Before and after his time at Hidden Lake, Martin attended a second boarding school, Randolph-Macon Academy in Virginia. “Harlan said he was paying for the tuition at Randolph-Macon Academy as well,” Grimwood said, recalling a conversation he had with Crow during a visit to the billionaire’s Adirondacks estate.

ProPublica interviewed Martin, his former classmates and former staff at both schools. The exact total Crow paid for Martin’s education over the years remains unclear. If he paid for all four years at the two schools, the price tag could have exceeded $150,000, according to public records of tuition rates at the schools.
 
Crow's lawyer confirmed yesterday that this happened.

It was bad enough for Thomas yesterday morning, and then yesterday evening's corruption story dropped.

Conservative judicial activist Leonard Leo arranged for the wife of Supreme Court Justice Clarence Thomas to be paid tens of thousands of dollars for consulting work just over a decade ago, specifying that her name be left off billing paperwork, according to documents reviewed by The Washington Post.

In January 2012, Leo instructed the GOP pollster Kellyanne Conway to bill a nonprofit group called the Judicial Education Project and use that money to pay Virginia “Ginni” Thomas, the documents show. The same year, the Judicial Education Project filed a brief to the Supreme Court in a landmark voting rights case.

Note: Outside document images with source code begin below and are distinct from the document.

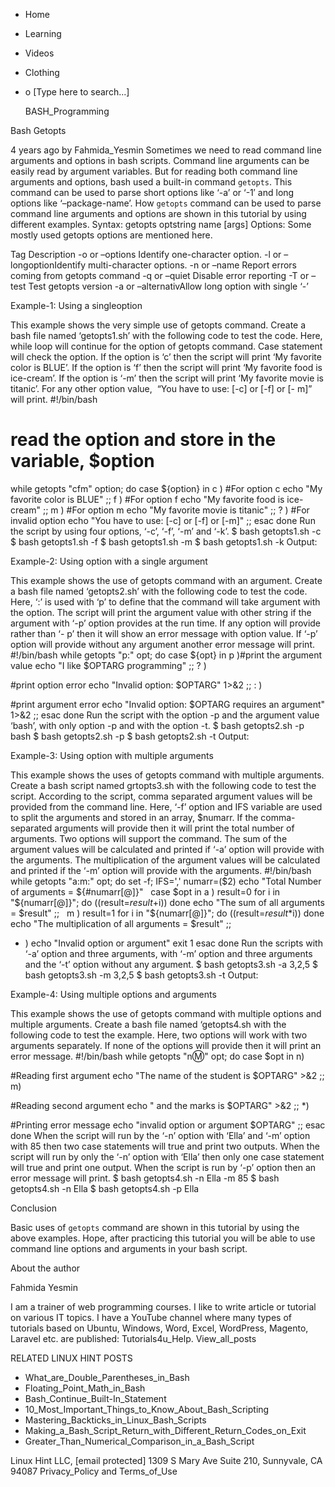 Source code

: 





















































* Home
* Learning
* Videos
* Clothing
*
  o [Type here to search...]


   BASH_Programming


Bash Getopts

4 years ago
by Fahmida_Yesmin
Sometimes we need to read command line arguments and options in bash scripts.
Command line arguments can be easily read by argument variables. But for
reading both command line arguments and options, bash used a built-in command
`getopts`. This command can be used to parse short options like ‘-a’ or ‘-1′
and long options like ‘–package-name’. How `getopts` command can be used to
parse command line arguments and options are shown in this tutorial by using
different examples.
Syntax:
getopts optstring name [args]
Options:
Some mostly used getopts options are mentioned here.

Tag                Description
-o or –options   Identify one-character option.
-l or –longoptionIdentify multi-character options.
-n or –name      Report errors coming from getopts command
-q or –quiet     Disable error reporting
-T or –test      Test getopts version
-a or –alternativAllow long option with single ‘-’


Example-1: Using a singleoption

This example shows the very simple use of getopts command. Create a bash file
named ‘getopts1.sh’ with the following code to test the code. Here, while loop
will continue for the option of getopts command. Case statement will check the
option. If the option is ‘c’ then the script will print ‘My favorite color is
BLUE’. If the option is ‘f’ then the script will print ‘My favorite food is
ice-cream’. If the option is ‘-m’ then the script will print ‘My favorite movie
is titanic’. For any other option value,  “You have to use: [-c] or [-f] or [-
m]” will print.
#!/bin/bash
# read the option and store in the variable, $option
while getopts "cfm" option; do
case ${option} in
c ) #For option c
echo "My favorite color is BLUE"
;;
f ) #For option f
echo "My favorite food is ice-cream"
;;
m ) #For option m
echo "My favorite movie is titanic"
;;
\? ) #For invalid option
echo "You have to use: [-c] or [-f] or [-m]"
;;
esac
done
Run the script by using four options, ‘-c’, ‘-f’, ‘-m’ and ‘-k’.
$ bash getopts1.sh -c
$ bash getopts1.sh -f
$ bash getopts1.sh -m
$ bash getopts1.sh -k
Output:

Example-2: Using option with a single argument

This example shows the use of getopts command with an argument. Create a bash
file named ‘getopts2.sh’ with the following code to test the code. Here, ‘:’ is
used with ‘p’ to define that the command will take argument with the option.
The script will print the argument value with other string if the argument with
‘-p’ option provides at the run time. If any option will provide rather than ‘-
p’ then it will show an error message with option value. If ‘-p’ option will
provide without any argument another error message will print.
#!/bin/bash
while getopts "p:" opt; do
case ${opt} in
p )#print the argument value
echo "I like $OPTARG programming"
;;
\? )

#print option error
echo "Invalid option: $OPTARG" 1>&2
;;
: )

#print argument error
echo "Invalid option: $OPTARG requires an argument" 1>&2
;;
esac
done
Run the script with the option -p and the argument value ‘bash’, with only
option -p and with the option -t.
$ bash getopts2.sh -p bash
$ bash getopts2.sh -p
$ bash getopts2.sh -t
Output:

Example-3: Using option with multiple arguments

This example shows the uses of getopts command with multiple arguments. Create
a bash script named grtopts3.sh with the following code to test the script.
According to the script, comma separated argument values will be provided from
the command line.
Here, ‘-f’ option and IFS variable are used to split the arguments and stored
in an array, $numarr. If the comma-separated arguments will provide then it
will print the total number of arguments. Two options will support the command.
The sum of the argument values will be calculated and printed if ‘-a’ option
will provide with the arguments. The multiplication of the argument values will
be calculated and printed if the ‘-m’ option will provide with the arguments.
#!/bin/bash
while getopts "a:m:" opt; do
set -f; IFS=','
numarr=($2)
echo "Total Number of arguments = ${#numarr[@]}"
 
case $opt in
a ) result=0
for i in "${numarr[@]}"; do
((result=$result+$i))
done
echo "The sum of all arguments = $result" ;;
 
m ) result=1
for i in "${numarr[@]}"; do
((result=$result*$i))
done
echo "The multiplication of all arguments = $result" ;;
* ) echo "Invalid option or argument"
exit 1
esac
done
Run the scripts with ‘-a’ option and three arguments, with ‘-m’ option and
three arguments and the ‘-t’ option without any argument.
$ bash getopts3.sh -a 3,2,5
$ bash getopts3.sh -m 3,2,5
$ bash getopts3.sh -t
Output:

Example-4: Using multiple options and arguments

This example shows the use of getopts command with multiple options and
multiple arguments. Create a bash file named ‘getopts4.sh with the following
code to test the example. Here, two options will work with two arguments
separately. If none of the options will provide then it will print an error
message.
#!/bin/bash
while getopts "n:m:" opt; do
case $opt in
n)

#Reading first argument
echo "The name of the student is $OPTARG" >&2
;;
m)

#Reading second argument
echo " and the marks is $OPTARG" >&2
;;
*)

#Printing error message
echo "invalid option or argument $OPTARG"
;;
esac
done
When the script will run by the ‘-n’ option with ‘Ella’ and ‘-m’ option with 85
then two case statements will true and print two outputs. When the script will
run by only the ‘-n’ option with ‘Ella’ then only one case statement will true
and print one output. When the script is run by ‘-p’ option then an error
message will print.
$ bash getopts4.sh -n Ella -m 85
$ bash getopts4.sh -n Ella
$ bash getopts4.sh -p Ella

Conclusion

Basic uses of `getopts` command are shown in this tutorial by using the above
examples. Hope, after practicing this tutorial you will be able to use command
line options and arguments in your bash script.


About the author


Fahmida Yesmin

I am a trainer of web programming courses. I like to write article or tutorial
on various IT topics. I have a YouTube channel where many types of tutorials
based on Ubuntu, Windows, Word, Excel, WordPress, Magento, Laravel etc. are
published: Tutorials4u_Help.
View_all_posts

RELATED LINUX HINT POSTS


* What_are_Double_Parentheses_in_Bash
* Floating_Point_Math_in_Bash
* Bash_Continue_Built-In_Statement
* 10_Most_Important_Things_to_Know_About_Bash_Scripting
* Mastering_Backticks_in_Linux_Bash_Scripts
* Making_a_Bash_Script_Return_with_Different_Return_Codes_on_Exit
* Greater_Than_Numerical_Comparison_in_a_Bash_Script

Linux Hint LLC, [email protected]
1309 S Mary Ave Suite 210, Sunnyvale, CA 94087
 Privacy_Policy and Terms_of_Use
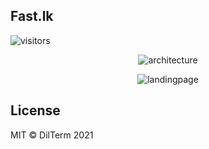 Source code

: ## Fast.lk

![visitors](https://visitor-badge.glitch.me/badge?page_id=fast.lk.visitor-badge)

<div align="center">

![architecture](https://raw.githubusercontent.com/Shihara-Dilshan/Fast.lk/main/architeccturalviewupdated.png)

![landingpage](https://raw.githubusercontent.com/Shihara-Dilshan/Fast.lk/main/landingpage.png.png)

</div>

## License

MIT © DilTerm 2021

Leo, an adviser to the Judicial Education Project and a key figure in a network of nonprofits that has worked to support the nominations of conservative judges, told Conway that he wanted her to “give” Ginni Thomas “another $25K,” the documents show. He emphasized that the paperwork should have “No mention of Ginni, of course.”

Conway’s firm, the Polling Company, sent the Judicial Education Project a $25,000 bill that day. Per Leo’s instructions, it listed the purpose as “Supplement for Constitution Polling and Opinion Consulting,” the documents show.

In all, according to the documents, the Polling Company paid Thomas’s firm, Liberty Consulting, $80,000 between June 2011 and June 2012, and it expected to pay $20,000 more before the end of 2012. The documents reviewed by The Post do not indicate the precise nature of any work Thomas did for the Judicial Education Project or the Polling Company.

The arrangement reveals that Leo, a longtime Federalist Society leader and friend of the Thomases, has functioned not only as an ideological ally of Clarence Thomas’s but also has worked to provide financial remuneration to his family. And it shows Leo arranging for the money to be drawn from a nonprofit that soon would have an interest before the court.

In response to questions from The Post, Leo issued a statement defending the Thomases. “It is no secret that Ginni Thomas has a long history of working on issues within the conservative movement, and part of that work has involved gauging public attitudes and sentiment. The work she did here did not involve anything connected with either the Court’s business or with other legal issues,” he wrote. “As an advisor to JEP I have long been supportive of its opinion research relating to limited government, and The Polling Company, along with Ginni Thomas’s help, has been an invaluable resource for gauging public attitudes.”

Of the effort to keep Thomas’s name off paperwork, Leo said: “Knowing how disrespectful, malicious and gossipy people can be, I have always tried to protect the privacy of Justice Thomas and Ginni.

 

Again, if any other federal employee did a fraction of what Justice Clarence Thomas has copped to in the last few weeks, the Justice Department would have already opened the investigation, if not issued charges. 

At some point, the theory is, it'll be too much for Thomas to keep his job.

How much exactly "too much" is, well. We'll see.